Visual Regression Email Testing with Playwright

A structural assertion can pass while the rendered email is visibly broken: a collapsed table cell, a logo that shifted 40px, a background color that flipped to white. This guide shows how to render built HTML emails in a real browser, screenshot them at fixed viewports, and fail a build when pixels drift from an approved baseline.

Why DOM snapshots miss visual breakage

The DOM-and-text approach behind automated snapshot testing compares the compiled HTML string against a stored copy. That catches markup mutations, but it is blind to anything the markup does not literally spell out. A CSS change in a <style> block, a swapped web font, an image that now returns a 404 and renders as a broken-image box, or a max-width that no longer constrains a table — none of these necessarily change the serialized HTML in a way a string diff flags as meaningful, yet all of them change what a recipient sees.

The root cause is layering: text snapshots operate on source, but visual breakage happens at the render layer, after the browser has resolved cascade, box model, font metrics, and image loading. To catch render-layer regressions you have to test at the render layer. That means rasterizing the email in an engine and comparing the resulting bitmap, which is exactly what Playwright's toHaveScreenshot() does.

Each tested email rides the same loop: render, screenshot, diff against a committed baseline, then gate the build on the threshold.

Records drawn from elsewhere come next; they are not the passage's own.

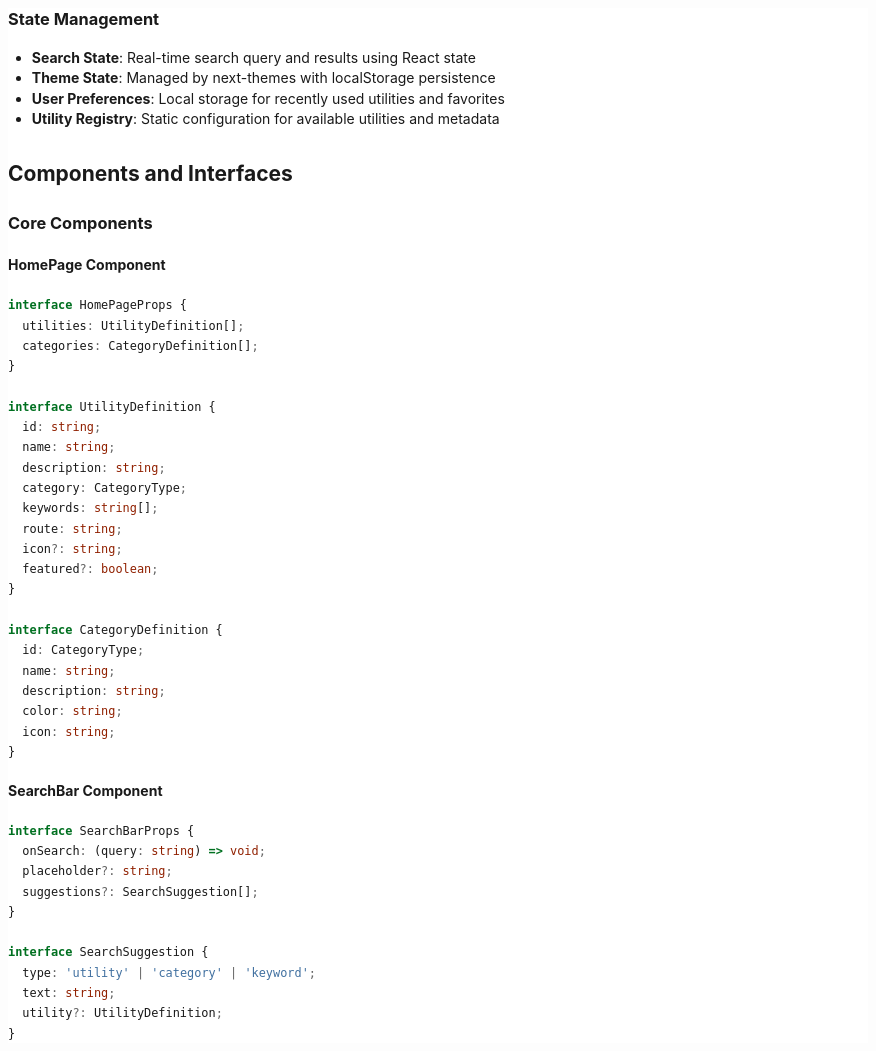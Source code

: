 ### State Management

- **Search State**: Real-time search query and results using React state
- **Theme State**: Managed by next-themes with localStorage persistence
- **User Preferences**: Local storage for recently used utilities and favorites
- **Utility Registry**: Static configuration for available utilities and metadata

## Components and Interfaces

### Core Components

#### HomePage Component
```typescript
interface HomePageProps {
  utilities: UtilityDefinition[];
  categories: CategoryDefinition[];
}

interface UtilityDefinition {
  id: string;
  name: string;
  description: string;
  category: CategoryType;
  keywords: string[];
  route: string;
  icon?: string;
  featured?: boolean;
}

interface CategoryDefinition {
  id: CategoryType;
  name: string;
  description: string;
  color: string;
  icon: string;
}
```

#### SearchBar Component
```typescript
interface SearchBarProps {
  onSearch: (query: string) => void;
  placeholder?: string;
  suggestions?: SearchSuggestion[];
}

interface SearchSuggestion {
  type: 'utility' | 'category' | 'keyword';
  text: string;
  utility?: UtilityDefinition;
}
```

Project layout and configuration

Install Playwright and its browsers as development dependencies:

npm i -D @playwright/test
npx playwright install --with-deps chromium webkit  # webkit approximates Apple Mail's rendering engine

Define two browser projects. Chromium is your general desktop/web-client proxy; webkit shares the engine family that powers Apple Mail and iOS Mail, so it surfaces font-metric and -webkit- quirks that chromium hides.

// playwright.config.js
import { defineConfig, devices } from '@playwright/test';

export default defineConfig({
  testDir: './tests/email',
  // Fail the run if a test accidentally left .only in the source on CI.
  forbidOnly: !!process.env.CI,
  // No retries: a screenshot diff is deterministic; retrying only hides flakiness.
  retries: 0,
  // Write the HTML report so CI can publish actual/diff images as artifacts.
  reporter: [['html', { outputFolder: 'playwright-report', open: 'never' }]],
  use: {
    // Compare at full color fidelity; antialiasing differences are handled per-assertion.
    screenshot: 'only-on-failure',
  },
  expect: {
    toHaveScreenshot: {
      // maxDiffPixelRatio tolerates sub-pixel antialiasing without hiding real breakage.
      // 0.002 = 0.2% of pixels may differ before the assertion fails.
      maxDiffPixelRatio: 0.002,
      // threshold is the per-pixel YIQ color distance (0..1) below which pixels are "equal".
      threshold: 0.15,
    },
  },
  projects: [
    {
      name: 'chromium',
      use: { ...devices['Desktop Chrome'] },
    },
    {
      name: 'webkit', // webkit ~= Apple Mail / iOS Mail rendering family
      use: { ...devices['Desktop Safari'] },
    },
  ],
});

The spec: render, screenshot desktop and mobile

Point the test at the email your build already produces. The example reads a compiled HTML file from disk, but you can equally fetch it from a local preview server so the test exercises the exact bytes your SMTP transport would send.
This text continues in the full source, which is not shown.